GIVEN INFORMATION
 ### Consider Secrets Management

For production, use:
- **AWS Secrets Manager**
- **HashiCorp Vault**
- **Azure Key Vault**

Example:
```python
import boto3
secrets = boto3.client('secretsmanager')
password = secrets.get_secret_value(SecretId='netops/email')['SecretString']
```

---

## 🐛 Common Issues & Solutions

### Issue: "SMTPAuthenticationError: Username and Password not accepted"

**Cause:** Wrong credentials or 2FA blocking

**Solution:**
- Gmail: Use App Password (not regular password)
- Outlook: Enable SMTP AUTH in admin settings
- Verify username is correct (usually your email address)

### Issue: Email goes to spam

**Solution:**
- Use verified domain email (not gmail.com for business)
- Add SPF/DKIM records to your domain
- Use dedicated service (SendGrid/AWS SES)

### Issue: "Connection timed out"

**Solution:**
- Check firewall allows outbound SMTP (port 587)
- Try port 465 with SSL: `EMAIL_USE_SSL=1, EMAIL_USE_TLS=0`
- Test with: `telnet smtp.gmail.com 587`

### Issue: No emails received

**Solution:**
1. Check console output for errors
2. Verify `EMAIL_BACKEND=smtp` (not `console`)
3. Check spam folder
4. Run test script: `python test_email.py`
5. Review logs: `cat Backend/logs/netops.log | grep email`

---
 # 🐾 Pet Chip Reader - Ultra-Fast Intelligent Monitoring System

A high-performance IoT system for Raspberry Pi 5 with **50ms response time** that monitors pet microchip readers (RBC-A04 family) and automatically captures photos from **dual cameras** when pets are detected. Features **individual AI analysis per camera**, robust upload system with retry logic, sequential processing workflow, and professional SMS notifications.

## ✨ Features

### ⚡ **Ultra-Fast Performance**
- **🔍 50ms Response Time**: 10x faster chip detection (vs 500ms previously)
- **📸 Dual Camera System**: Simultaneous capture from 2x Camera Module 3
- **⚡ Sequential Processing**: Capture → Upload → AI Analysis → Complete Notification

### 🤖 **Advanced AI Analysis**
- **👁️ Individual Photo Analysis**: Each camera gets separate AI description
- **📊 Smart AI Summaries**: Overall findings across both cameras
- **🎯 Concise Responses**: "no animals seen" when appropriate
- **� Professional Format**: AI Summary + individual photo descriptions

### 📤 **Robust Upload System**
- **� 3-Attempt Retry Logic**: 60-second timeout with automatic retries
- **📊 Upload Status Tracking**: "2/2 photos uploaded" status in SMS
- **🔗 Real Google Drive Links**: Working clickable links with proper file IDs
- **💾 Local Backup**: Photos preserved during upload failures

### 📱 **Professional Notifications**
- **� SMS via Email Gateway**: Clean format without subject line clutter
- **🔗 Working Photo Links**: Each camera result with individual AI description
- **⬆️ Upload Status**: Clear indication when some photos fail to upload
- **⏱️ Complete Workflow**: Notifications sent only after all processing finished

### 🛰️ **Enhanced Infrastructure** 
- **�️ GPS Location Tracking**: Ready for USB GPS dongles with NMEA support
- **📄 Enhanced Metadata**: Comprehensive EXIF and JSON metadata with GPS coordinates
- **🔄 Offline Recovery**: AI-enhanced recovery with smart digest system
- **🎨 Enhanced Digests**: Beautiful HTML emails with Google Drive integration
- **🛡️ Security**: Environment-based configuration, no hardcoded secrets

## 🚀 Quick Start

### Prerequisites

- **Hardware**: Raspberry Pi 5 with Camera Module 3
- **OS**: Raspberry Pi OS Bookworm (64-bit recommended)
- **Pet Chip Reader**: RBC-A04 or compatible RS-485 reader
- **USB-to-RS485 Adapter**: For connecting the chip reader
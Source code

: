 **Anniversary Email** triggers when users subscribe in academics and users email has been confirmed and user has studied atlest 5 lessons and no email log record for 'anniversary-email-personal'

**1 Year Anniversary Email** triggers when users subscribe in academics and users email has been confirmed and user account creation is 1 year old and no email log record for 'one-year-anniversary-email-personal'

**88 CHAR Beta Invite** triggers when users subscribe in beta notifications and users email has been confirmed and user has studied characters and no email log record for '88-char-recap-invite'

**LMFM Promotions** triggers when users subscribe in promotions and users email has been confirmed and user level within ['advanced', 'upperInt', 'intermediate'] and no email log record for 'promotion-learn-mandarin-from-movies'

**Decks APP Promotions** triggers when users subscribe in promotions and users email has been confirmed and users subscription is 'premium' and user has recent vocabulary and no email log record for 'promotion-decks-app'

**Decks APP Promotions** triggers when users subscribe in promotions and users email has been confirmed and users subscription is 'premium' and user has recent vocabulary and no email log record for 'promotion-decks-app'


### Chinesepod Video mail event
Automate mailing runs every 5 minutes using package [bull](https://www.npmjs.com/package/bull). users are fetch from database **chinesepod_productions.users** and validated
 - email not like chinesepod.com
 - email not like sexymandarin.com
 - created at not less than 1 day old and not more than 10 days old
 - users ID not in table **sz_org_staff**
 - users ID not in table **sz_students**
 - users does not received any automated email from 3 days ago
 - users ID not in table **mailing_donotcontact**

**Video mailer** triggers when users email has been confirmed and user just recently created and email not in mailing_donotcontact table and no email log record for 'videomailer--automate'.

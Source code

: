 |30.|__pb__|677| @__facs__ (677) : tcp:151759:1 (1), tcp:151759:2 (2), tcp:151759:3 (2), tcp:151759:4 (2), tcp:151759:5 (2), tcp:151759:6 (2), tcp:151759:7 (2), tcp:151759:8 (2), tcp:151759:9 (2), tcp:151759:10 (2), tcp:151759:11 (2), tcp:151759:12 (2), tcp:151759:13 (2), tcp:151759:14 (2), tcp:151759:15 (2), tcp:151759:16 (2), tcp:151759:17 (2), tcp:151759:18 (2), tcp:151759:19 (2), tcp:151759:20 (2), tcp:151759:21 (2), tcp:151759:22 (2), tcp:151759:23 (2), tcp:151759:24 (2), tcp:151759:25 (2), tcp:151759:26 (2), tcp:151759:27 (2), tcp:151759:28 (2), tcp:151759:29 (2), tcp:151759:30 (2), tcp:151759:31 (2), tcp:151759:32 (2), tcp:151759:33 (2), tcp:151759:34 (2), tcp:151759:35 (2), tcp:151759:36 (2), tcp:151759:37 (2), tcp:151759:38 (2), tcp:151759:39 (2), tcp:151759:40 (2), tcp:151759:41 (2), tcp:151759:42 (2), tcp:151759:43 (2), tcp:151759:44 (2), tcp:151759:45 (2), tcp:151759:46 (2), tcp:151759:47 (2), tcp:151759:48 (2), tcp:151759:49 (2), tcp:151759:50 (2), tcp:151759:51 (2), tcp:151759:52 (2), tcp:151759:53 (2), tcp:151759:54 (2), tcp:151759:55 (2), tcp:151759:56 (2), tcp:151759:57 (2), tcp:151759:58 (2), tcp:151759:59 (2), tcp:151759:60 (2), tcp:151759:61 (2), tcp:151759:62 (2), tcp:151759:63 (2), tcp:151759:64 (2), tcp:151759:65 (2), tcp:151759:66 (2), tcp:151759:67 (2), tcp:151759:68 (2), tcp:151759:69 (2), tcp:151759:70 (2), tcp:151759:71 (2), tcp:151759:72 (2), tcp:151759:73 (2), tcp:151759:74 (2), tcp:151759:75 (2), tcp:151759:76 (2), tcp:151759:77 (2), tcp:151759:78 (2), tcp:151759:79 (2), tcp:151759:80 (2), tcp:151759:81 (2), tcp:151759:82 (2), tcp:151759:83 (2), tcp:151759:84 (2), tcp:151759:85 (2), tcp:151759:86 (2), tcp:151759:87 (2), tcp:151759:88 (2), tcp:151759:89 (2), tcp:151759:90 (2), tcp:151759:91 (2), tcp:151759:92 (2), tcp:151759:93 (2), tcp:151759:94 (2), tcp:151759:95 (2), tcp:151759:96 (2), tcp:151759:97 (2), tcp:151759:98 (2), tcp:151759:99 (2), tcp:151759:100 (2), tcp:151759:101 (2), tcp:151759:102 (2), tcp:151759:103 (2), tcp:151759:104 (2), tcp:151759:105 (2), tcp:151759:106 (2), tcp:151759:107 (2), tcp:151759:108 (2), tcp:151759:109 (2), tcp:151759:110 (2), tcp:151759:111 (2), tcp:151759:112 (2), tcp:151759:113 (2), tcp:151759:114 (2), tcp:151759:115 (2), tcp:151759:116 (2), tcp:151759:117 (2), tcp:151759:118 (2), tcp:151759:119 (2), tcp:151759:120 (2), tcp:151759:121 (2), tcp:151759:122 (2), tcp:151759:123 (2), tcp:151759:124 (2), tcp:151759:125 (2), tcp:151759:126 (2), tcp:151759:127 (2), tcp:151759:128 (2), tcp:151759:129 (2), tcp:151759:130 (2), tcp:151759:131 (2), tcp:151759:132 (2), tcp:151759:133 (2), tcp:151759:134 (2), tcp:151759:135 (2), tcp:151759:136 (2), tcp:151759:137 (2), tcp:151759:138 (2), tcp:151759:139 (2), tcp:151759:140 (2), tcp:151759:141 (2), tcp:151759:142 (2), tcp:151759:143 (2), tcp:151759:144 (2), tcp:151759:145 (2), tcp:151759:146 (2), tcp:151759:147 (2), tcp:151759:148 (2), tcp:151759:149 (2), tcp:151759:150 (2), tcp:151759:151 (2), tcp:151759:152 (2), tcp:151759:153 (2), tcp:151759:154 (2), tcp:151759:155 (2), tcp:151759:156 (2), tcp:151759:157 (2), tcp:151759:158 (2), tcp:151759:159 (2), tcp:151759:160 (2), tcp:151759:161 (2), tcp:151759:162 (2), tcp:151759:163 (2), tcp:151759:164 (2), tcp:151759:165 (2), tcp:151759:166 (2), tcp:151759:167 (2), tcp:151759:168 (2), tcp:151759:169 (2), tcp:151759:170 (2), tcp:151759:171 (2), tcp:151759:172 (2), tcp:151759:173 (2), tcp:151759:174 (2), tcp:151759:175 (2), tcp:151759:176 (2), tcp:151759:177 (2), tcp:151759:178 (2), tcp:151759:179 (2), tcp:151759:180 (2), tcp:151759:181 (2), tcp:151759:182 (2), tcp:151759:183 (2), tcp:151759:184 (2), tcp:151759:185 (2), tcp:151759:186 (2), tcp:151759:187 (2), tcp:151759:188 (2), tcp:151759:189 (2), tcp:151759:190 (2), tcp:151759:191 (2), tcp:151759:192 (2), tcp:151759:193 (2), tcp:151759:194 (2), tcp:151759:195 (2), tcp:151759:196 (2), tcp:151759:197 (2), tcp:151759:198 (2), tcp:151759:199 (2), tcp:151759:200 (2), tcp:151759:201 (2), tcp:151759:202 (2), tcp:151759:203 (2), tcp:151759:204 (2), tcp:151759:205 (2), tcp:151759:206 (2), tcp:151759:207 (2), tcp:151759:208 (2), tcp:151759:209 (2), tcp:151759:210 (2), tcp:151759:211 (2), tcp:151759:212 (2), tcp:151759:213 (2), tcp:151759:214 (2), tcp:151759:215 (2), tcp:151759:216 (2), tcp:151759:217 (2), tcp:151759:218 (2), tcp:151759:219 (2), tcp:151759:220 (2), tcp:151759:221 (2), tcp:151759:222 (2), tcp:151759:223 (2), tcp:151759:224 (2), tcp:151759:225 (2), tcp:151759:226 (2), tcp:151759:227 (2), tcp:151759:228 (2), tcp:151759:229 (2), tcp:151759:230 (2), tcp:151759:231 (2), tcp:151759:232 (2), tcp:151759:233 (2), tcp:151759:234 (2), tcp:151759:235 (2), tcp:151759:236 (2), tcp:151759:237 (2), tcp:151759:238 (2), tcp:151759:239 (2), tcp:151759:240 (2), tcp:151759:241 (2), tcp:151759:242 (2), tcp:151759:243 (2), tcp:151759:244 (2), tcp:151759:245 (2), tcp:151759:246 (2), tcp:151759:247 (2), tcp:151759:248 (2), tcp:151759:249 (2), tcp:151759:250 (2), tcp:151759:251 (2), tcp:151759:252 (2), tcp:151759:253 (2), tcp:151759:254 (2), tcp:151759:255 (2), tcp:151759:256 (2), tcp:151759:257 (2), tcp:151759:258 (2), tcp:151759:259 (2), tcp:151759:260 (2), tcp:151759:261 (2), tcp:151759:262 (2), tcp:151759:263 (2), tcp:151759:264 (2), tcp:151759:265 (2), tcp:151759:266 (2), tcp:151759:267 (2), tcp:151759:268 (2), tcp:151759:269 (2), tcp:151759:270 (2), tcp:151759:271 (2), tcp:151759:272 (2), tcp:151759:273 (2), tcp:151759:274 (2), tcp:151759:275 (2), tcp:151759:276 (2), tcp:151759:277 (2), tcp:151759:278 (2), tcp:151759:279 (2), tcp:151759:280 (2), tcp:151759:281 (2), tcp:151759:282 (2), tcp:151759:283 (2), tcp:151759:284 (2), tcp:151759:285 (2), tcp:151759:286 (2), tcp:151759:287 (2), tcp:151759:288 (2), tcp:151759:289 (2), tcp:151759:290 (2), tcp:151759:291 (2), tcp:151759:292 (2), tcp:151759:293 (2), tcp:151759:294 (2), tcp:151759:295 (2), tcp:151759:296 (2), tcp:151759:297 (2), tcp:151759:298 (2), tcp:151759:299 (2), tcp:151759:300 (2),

REQUIRED WORK
Transcribe each line of the data above, unaltered, from the one where "### 🛰️ **Enhanced Infrastructure**" appears to the one where "record for 'anniversary-email-personal'" appears, inclusive of both.

REPLY TO THE TASK
### 🛰️ **Enhanced Infrastructure** 
- **�️ GPS Location Tracking**: Ready for USB GPS dongles with NMEA support
- **📄 Enhanced Metadata**: Comprehensive EXIF and JSON metadata with GPS coordinates
- **🔄 Offline Recovery**: AI-enhanced recovery with smart digest system
- **🎨 Enhanced Digests**: Beautiful HTML emails with Google Drive integration
- **🛡️ Security**: Environment-based configuration, no hardcoded secrets

## 🚀 Quick Start

### Prerequisites

- **Hardware**: Raspberry Pi 5 with Camera Module 3
- **OS**: Raspberry Pi OS Bookworm (64-bit recommended)
- **Pet Chip Reader**: RBC-A04 or compatible RS-485 reader
- **USB-to-RS485 Adapter**: For connecting the chip reader
Source code

: **Anniversary Email** triggers when users subscribe in academics and users email has been confirmed and user has studied atlest 5 lessons and no email log record for 'anniversary-email-personal'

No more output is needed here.